Niye reddettim?

Galiba öğleden sonraydı. Sokakta kâh yürüyüp kâh duruyordum. Derhal işemeliydim, o kadar sıkışmıştım ki tuvalet aramayı bırakıp en asgari işeme şartı sunan umumi bir yerde deşarj olabilirdim. Ama işememe müsait bir yer yoktu. Çocuklar vardı sokakta, oyun oynuyorlardı birkaçta çocuklara göz-kulak olan kızlar vardı hemen hemen yaşıttım bitanesiyle. Belki bir yaş büyüktü o kadar, uzun zamandır tanıyordum fakat uzaktan. Adını düşünüp durmaya başladım ama bir türlü hatırlayamadım 19 yaşındaki bir genç için fazla unutkanım. Sonra beni farkettiler benle yaştaş olan o kız bana doğru hızlı adımlarla geldi. Yüzünü pek hatırlamıyorum ama gözleri renkliydi, saçları saman gibi sarıydı. Ortalama güzel kızlardan güzeldi. Bana iyice yaklaştı ve selam verdi. Bende karşılık verdim, sonra hemen konuya girmesi gerektiğini, benim, ömründe gördüğü en ideal eş adayı olduğumu söyledi. Şaşırmıştım ama şaşkınlığımı belli edemiyordum. Sonra benimle sonsuza dek birlikte yaşamak istediğini söyledi. Normal şartlarda sevinmem gerekirdi ama üzüldüm, galiba biraz etrafa baktım ve şimdi bir araya getiremediğim beyefendi kelimelerle reddettim. Sanırım (hâlâ düşünüyordum ama adını hatırlayamıyordum) "bu isteğinin gerçek olmasını bende isterdim ama, biliyorsun" gibi bir şey söyledim. O biliyordu fakat ben bilmiyordum bu nasıl bir tezgahtı yarabbim. Çok üzüldü yani öyle böyle değil, o kadar üzüldü ki ölmeyi istedim. Hızlı adımlarla gitti.

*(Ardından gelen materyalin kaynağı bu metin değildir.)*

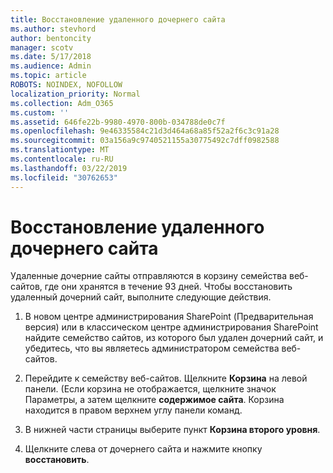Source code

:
 ```yaml
---
title: Восстановление удаленного дочернего сайта
ms.author: stevhord
author: bentoncity
manager: scotv
ms.date: 5/17/2018
ms.audience: Admin
ms.topic: article
ROBOTS: NOINDEX, NOFOLLOW
localization_priority: Normal
ms.collection: Adm_O365
ms.custom: ''
ms.assetid: 646fe22b-9980-4970-800b-034788de0c7f
ms.openlocfilehash: 9e46335584c21d3d464a68a85f52a2f6c3c91a28
ms.sourcegitcommit: 03a156a9c9740521155a30775492c7dff0982588
ms.translationtype: MT
ms.contentlocale: ru-RU
ms.lasthandoff: 03/22/2019
ms.locfileid: "30762653"
---
```

# <a name="restore-a-deleted-subsite"></a>Восстановление удаленного дочернего сайта

Удаленные дочерние сайты отправляются в корзину семейства веб-сайтов, где они хранятся в течение 93 дней. Чтобы восстановить удаленный дочерний сайт, выполните следующие действия.
  
1. В новом центре администрирования SharePoint (Предварительная версия) или в классическом центре администрирования SharePoint найдите семейство сайтов, из которого был удален дочерний сайт, и убедитесь, что вы являетесь администратором семейства веб-сайтов. 
    
2. Перейдите к семейству веб-сайтов. Щелкните **Корзина** на левой панели. (Если корзина не отображается, щелкните значок Параметры, а затем щелкните **содержимое сайта**. Корзина находится в правом верхнем углу панели команд.
    
3. В нижней части страницы выберите пункт **Корзина второго уровня**.
    
4. Щелкните слева от дочернего сайта и нажмите кнопку **восстановить**.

Etrafta bir şeyler arıyordum sanki, sonra hızlı adımlarla arkasından gittim. Bir kapıdan girdi içeriye, ama bu kapı onların evine gitmiyordu. Bir müddet beklersem çıkacağını biliyordum. Bekledim, bekledim ve nihayet çıktı. Onunla konuşmak için gerekirse 5 düşman askeri, 3 vahşi aslan, 1 intihar bombacısı ve sayısız terörist öldürebilirdim. Bunları yapmadım sadece kısık sesle "konuşmalıyız" dedim. Gözleri ıslaktı, hâlâ üzgündü ve kızgındı. Hiç dinlemedi beni, hiç durmadan arkasına bakmadan gitti. Bende üzüldüm. düşündüm, düşündüm, düşündüm. Bu arada hâlâ işemeye müsait bir yer arıyordum. Tam niye reddettiğimi bulacakken uyandım, telefon çalıyordu arayan Mehmet Fıstık'tı "bugün sınav var mı safa?" dedi. "yok" deyip kapattım, tuvalete girdim ve işedim. Ama hâlâ üzülüyordum.